● Exercise brief
A single number is the whole answer: the tally of lines in the data below that include the word "subset".

================

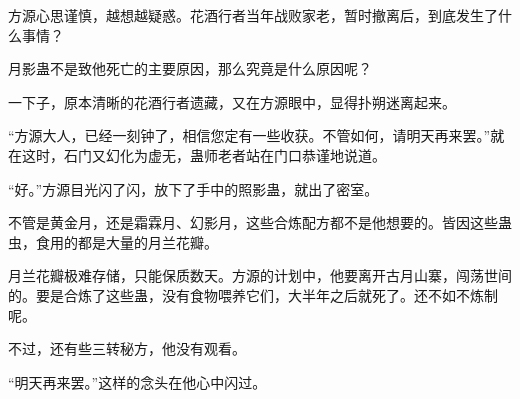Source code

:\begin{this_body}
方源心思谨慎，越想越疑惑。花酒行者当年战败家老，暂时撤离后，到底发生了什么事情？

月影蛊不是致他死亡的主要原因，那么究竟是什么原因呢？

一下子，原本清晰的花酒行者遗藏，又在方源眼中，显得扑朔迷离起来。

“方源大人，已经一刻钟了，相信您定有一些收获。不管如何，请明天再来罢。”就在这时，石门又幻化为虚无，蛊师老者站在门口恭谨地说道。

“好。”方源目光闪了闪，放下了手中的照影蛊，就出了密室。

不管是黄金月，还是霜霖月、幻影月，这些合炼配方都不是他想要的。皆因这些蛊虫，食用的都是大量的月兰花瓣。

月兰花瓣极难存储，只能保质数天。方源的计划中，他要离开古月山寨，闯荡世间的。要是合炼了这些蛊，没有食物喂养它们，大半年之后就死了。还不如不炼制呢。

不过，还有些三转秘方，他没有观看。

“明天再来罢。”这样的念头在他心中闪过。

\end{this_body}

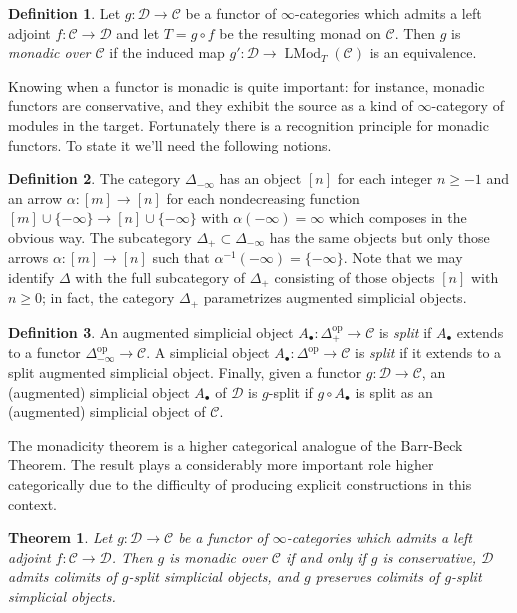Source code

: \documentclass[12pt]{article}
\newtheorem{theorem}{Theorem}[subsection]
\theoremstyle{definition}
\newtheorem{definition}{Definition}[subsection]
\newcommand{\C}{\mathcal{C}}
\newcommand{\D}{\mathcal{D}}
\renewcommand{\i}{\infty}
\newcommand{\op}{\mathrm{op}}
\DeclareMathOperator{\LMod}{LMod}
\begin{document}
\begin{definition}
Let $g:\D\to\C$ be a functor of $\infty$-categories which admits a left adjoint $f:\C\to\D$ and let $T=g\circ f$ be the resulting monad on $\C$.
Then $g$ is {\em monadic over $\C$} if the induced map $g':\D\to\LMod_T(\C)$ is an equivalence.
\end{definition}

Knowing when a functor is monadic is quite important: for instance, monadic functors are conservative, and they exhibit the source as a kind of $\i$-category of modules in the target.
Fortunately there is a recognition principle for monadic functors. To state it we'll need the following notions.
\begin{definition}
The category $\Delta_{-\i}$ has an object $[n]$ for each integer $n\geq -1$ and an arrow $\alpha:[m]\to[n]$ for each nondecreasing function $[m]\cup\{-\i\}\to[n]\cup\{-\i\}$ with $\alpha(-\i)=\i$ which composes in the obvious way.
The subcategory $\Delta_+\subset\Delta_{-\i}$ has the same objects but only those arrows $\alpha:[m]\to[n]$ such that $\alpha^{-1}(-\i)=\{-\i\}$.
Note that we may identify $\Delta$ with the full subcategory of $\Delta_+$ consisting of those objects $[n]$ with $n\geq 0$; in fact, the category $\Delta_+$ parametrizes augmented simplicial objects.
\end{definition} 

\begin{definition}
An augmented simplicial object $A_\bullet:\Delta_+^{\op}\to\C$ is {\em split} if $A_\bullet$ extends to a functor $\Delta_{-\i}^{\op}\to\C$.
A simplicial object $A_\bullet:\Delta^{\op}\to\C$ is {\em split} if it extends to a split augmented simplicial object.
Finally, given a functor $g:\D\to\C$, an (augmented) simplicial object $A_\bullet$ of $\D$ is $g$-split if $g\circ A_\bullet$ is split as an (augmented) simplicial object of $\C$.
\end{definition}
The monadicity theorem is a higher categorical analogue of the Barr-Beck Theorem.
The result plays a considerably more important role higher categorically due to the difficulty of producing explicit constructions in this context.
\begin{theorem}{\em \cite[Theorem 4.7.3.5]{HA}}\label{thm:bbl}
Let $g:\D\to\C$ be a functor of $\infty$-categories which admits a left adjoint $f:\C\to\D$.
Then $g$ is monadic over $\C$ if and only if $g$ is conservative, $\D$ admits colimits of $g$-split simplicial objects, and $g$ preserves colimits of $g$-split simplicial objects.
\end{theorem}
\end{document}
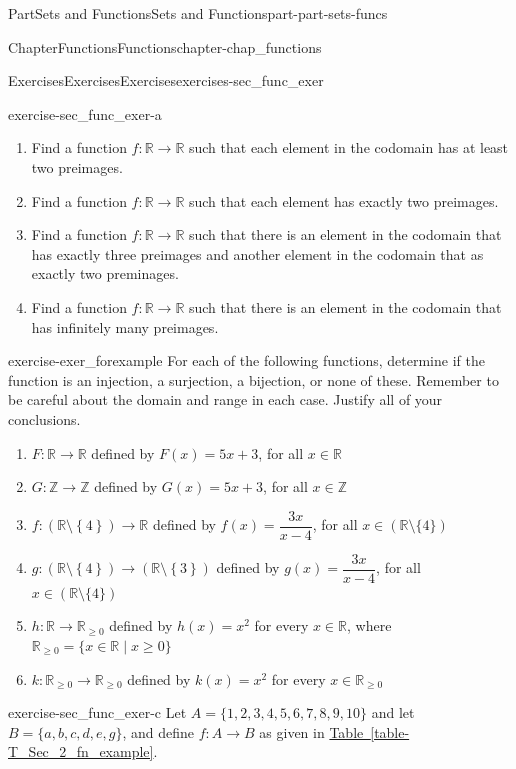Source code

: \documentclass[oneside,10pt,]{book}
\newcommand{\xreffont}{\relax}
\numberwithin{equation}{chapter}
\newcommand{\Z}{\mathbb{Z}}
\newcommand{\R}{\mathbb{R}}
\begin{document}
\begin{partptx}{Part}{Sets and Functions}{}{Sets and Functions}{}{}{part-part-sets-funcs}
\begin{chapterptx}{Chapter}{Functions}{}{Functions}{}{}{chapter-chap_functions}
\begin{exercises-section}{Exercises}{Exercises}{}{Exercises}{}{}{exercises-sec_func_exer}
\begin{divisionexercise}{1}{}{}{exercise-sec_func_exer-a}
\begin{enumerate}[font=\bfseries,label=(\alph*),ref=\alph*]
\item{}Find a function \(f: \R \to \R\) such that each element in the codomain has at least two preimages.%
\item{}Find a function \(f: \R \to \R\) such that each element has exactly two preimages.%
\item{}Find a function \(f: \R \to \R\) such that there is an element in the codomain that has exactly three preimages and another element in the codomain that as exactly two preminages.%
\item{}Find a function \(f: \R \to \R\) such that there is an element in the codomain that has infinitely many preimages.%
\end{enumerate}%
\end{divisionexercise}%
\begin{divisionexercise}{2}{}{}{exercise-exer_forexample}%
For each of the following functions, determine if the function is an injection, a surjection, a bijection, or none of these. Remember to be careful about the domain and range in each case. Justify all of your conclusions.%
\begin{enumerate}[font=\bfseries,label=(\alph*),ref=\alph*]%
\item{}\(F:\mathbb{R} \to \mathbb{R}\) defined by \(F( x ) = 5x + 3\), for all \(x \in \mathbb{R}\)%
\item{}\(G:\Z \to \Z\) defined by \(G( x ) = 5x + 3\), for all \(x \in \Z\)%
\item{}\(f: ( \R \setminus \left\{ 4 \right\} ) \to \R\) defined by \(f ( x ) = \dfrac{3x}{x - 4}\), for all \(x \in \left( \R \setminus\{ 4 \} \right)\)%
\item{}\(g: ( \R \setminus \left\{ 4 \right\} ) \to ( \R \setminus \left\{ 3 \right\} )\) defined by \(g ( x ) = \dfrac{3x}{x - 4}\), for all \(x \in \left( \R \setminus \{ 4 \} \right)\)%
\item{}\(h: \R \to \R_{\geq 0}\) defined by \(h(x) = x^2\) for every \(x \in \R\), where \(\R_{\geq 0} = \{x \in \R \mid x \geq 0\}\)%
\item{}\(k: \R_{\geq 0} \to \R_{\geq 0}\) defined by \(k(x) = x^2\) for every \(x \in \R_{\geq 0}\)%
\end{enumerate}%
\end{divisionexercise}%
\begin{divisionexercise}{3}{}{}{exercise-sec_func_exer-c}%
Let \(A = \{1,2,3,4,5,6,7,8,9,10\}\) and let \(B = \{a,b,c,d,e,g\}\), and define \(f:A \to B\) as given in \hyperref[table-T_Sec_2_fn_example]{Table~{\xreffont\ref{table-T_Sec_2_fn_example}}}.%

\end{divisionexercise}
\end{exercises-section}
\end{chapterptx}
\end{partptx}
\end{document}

================

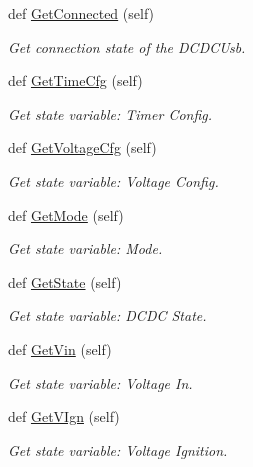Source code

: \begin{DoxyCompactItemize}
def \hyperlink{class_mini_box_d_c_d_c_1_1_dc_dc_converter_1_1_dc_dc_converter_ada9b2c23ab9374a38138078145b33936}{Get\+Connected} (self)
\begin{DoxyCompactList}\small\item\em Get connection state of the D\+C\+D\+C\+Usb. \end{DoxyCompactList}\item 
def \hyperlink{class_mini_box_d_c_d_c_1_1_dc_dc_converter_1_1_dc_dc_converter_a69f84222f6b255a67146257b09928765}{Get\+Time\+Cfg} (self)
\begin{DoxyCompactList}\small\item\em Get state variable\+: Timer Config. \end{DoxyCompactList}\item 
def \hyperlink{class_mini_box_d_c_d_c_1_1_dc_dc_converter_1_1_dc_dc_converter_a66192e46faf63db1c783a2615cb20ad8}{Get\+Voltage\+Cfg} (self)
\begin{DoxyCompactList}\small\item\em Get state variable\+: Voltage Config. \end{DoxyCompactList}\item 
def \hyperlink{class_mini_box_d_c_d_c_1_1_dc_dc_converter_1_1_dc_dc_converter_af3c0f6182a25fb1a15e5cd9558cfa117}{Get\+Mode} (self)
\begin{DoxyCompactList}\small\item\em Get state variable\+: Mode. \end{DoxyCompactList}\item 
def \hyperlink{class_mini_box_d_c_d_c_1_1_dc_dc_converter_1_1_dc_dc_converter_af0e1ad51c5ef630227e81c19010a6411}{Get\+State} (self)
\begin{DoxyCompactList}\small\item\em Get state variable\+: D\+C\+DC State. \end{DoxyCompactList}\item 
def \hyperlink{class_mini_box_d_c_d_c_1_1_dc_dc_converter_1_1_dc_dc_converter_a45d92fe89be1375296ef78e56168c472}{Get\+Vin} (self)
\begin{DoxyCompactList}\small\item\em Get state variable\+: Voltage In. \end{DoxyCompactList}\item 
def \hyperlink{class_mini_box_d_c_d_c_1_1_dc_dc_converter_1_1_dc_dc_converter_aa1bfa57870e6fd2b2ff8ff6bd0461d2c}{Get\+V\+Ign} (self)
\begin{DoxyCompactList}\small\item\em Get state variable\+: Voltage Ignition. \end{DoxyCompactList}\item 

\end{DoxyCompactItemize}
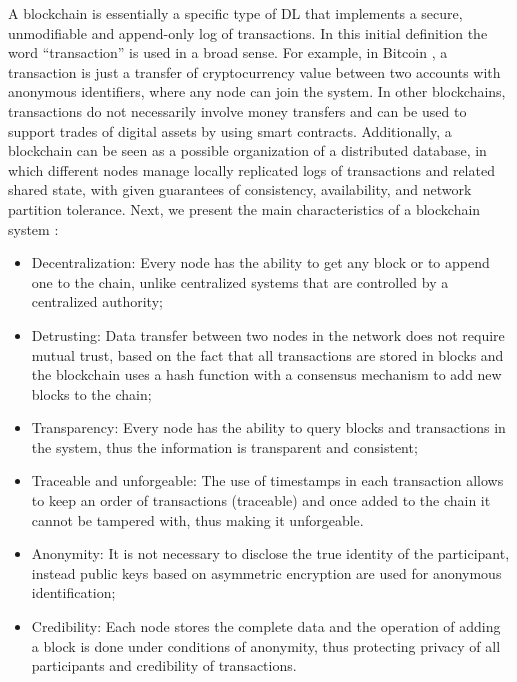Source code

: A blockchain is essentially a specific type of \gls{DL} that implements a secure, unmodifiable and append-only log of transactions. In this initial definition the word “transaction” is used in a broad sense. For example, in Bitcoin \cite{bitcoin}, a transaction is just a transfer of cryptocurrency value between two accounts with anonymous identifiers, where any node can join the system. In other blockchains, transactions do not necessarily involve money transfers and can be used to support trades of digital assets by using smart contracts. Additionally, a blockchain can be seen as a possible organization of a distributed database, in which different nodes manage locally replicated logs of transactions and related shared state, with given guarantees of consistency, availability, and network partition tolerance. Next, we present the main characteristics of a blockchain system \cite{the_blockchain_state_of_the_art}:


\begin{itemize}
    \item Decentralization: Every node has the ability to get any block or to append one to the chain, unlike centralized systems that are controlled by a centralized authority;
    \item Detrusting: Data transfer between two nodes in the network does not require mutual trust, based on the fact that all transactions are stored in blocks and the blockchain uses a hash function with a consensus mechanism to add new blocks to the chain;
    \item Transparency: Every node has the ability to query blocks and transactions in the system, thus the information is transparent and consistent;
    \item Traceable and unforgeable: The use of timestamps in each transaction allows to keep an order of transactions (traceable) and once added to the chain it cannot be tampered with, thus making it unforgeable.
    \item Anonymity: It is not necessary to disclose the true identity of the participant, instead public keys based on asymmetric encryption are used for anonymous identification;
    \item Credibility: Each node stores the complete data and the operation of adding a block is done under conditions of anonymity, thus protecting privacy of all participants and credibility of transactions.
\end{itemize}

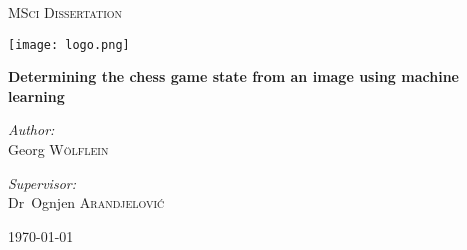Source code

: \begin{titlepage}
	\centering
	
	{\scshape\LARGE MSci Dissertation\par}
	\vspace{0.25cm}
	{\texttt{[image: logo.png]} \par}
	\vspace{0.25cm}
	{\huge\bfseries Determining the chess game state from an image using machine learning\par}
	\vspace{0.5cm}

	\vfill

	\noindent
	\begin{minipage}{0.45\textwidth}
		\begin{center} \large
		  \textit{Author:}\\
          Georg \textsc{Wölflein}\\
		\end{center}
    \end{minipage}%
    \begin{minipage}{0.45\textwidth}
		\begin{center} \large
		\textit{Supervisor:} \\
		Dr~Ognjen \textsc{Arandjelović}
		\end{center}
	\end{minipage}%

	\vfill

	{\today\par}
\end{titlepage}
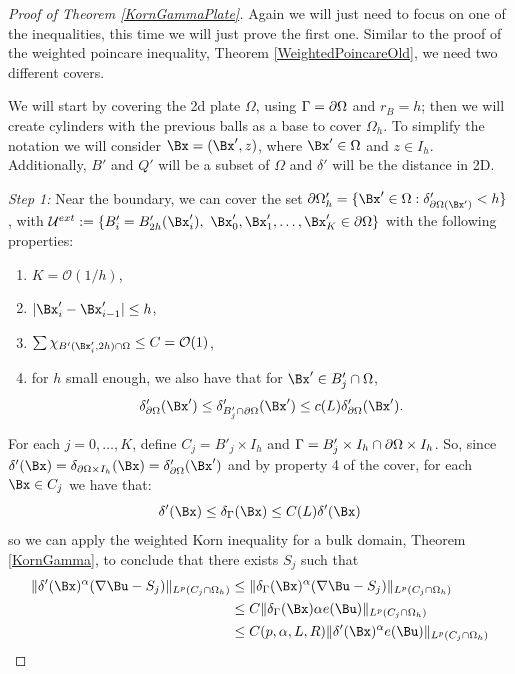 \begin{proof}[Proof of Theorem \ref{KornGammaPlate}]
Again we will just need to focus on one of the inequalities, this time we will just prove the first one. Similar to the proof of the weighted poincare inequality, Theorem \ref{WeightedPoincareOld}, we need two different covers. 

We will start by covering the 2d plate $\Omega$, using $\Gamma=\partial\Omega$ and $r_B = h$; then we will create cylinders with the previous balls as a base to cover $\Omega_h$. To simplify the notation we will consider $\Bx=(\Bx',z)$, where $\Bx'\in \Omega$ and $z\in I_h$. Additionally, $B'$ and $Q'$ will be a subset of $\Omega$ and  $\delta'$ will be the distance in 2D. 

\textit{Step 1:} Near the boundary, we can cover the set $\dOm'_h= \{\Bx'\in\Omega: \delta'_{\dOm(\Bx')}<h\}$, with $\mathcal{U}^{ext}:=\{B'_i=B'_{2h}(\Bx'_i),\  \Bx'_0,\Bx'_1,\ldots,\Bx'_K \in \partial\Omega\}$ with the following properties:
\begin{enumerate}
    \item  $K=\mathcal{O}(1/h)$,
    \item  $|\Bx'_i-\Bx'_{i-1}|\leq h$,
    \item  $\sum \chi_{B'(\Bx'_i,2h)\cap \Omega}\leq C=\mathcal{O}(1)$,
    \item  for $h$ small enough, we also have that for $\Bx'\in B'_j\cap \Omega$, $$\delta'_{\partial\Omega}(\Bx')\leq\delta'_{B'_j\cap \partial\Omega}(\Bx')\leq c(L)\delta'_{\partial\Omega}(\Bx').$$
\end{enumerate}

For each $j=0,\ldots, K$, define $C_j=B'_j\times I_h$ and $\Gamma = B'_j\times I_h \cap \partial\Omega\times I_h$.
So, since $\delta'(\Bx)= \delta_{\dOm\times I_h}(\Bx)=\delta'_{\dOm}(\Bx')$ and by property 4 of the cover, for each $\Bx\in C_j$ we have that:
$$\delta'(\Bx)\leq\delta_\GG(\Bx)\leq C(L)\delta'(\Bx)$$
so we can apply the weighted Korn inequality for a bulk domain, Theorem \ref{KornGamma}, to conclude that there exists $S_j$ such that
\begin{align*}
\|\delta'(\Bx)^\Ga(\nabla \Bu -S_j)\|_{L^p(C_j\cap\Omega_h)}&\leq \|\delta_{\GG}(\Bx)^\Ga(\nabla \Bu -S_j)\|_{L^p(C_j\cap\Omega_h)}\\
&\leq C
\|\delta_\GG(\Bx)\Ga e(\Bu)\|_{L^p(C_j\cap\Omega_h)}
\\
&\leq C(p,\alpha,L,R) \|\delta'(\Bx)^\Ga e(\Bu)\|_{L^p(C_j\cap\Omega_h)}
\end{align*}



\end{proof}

================

● Answer to this exercise
2